* **What is being asked**
When you transcribe the entries below, begin at their first line and stop after the line containing "Assistant 3B: a"; pictures stay out.

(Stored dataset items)
# # # # #

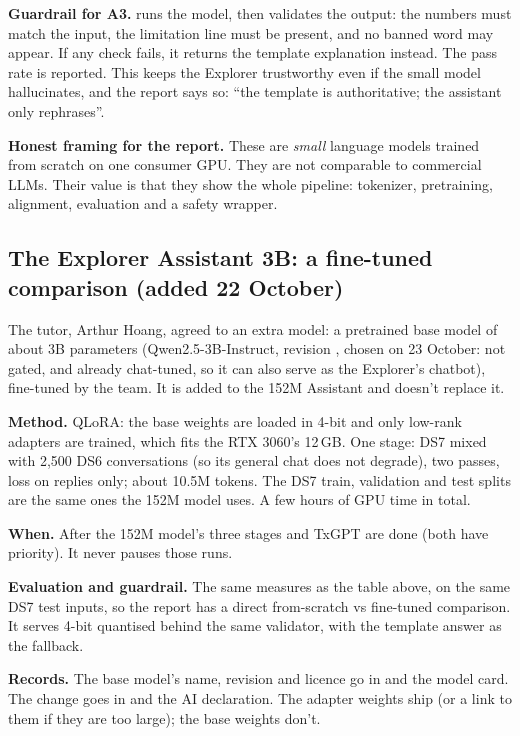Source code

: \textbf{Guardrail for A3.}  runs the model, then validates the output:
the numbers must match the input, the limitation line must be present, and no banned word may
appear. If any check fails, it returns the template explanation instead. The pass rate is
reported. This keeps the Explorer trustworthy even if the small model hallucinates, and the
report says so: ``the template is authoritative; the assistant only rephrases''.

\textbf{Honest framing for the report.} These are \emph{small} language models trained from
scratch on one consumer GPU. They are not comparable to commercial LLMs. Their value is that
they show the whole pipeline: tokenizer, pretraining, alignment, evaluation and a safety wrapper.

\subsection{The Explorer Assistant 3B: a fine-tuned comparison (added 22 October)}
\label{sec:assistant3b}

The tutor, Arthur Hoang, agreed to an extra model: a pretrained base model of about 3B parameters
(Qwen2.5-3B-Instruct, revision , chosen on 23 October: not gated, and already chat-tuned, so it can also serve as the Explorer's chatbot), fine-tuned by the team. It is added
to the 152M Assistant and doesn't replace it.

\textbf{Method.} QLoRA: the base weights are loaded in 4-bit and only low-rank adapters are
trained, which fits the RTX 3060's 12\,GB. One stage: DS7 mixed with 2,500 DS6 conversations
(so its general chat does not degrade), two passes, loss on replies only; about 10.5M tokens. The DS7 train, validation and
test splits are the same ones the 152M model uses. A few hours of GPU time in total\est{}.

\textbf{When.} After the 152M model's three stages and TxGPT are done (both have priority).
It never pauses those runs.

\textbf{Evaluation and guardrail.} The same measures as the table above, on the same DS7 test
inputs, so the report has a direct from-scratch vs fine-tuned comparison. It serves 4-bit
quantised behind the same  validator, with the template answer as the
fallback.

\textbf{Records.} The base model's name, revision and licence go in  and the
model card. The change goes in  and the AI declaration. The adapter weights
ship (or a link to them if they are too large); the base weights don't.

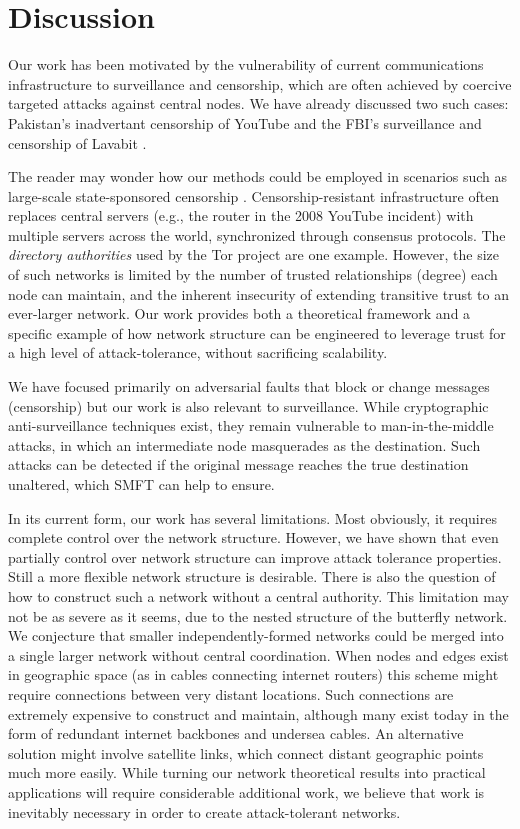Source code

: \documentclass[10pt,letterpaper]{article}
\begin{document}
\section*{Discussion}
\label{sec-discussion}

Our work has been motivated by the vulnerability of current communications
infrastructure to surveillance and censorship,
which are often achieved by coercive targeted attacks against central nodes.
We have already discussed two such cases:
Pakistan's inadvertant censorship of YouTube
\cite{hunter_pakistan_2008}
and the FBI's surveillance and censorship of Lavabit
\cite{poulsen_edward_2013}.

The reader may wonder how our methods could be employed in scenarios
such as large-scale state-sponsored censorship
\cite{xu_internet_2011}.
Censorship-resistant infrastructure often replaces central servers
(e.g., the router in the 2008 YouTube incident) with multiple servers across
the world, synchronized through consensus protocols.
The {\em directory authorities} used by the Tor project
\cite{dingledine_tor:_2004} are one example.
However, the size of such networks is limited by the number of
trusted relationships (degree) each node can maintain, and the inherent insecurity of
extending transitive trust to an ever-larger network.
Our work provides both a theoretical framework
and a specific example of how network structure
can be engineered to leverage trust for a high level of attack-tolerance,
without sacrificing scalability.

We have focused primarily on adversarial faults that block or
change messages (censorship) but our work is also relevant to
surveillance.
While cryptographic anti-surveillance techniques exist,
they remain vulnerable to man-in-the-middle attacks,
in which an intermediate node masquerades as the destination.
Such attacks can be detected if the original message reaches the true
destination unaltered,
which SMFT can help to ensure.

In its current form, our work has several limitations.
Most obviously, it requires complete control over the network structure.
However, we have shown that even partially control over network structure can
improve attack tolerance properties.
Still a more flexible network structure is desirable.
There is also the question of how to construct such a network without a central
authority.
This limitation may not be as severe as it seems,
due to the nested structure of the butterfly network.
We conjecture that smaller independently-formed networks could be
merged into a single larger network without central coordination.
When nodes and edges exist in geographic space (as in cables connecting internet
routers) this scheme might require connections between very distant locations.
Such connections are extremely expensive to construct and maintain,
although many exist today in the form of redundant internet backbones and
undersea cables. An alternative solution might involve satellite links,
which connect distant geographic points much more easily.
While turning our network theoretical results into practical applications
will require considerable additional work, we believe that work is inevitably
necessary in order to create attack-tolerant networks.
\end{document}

# # # # #

* **Completed exercise**
Source code

: \textbf{Guardrail for A3.}  runs the model, then validates the output:
the numbers must match the input, the limitation line must be present, and no banned word may
appear. If any check fails, it returns the template explanation instead. The pass rate is
reported. This keeps the Explorer trustworthy even if the small model hallucinates, and the
report says so: ``the template is authoritative; the assistant only rephrases''.

\textbf{Honest framing for the report.} These are \emph{small} language models trained from
scratch on one consumer GPU. They are not comparable to commercial LLMs. Their value is that
they show the whole pipeline: tokenizer, pretraining, alignment, evaluation and a safety wrapper.

\subsection{The Explorer Assistant 3B: a fine-tuned comparison (added 22 October)}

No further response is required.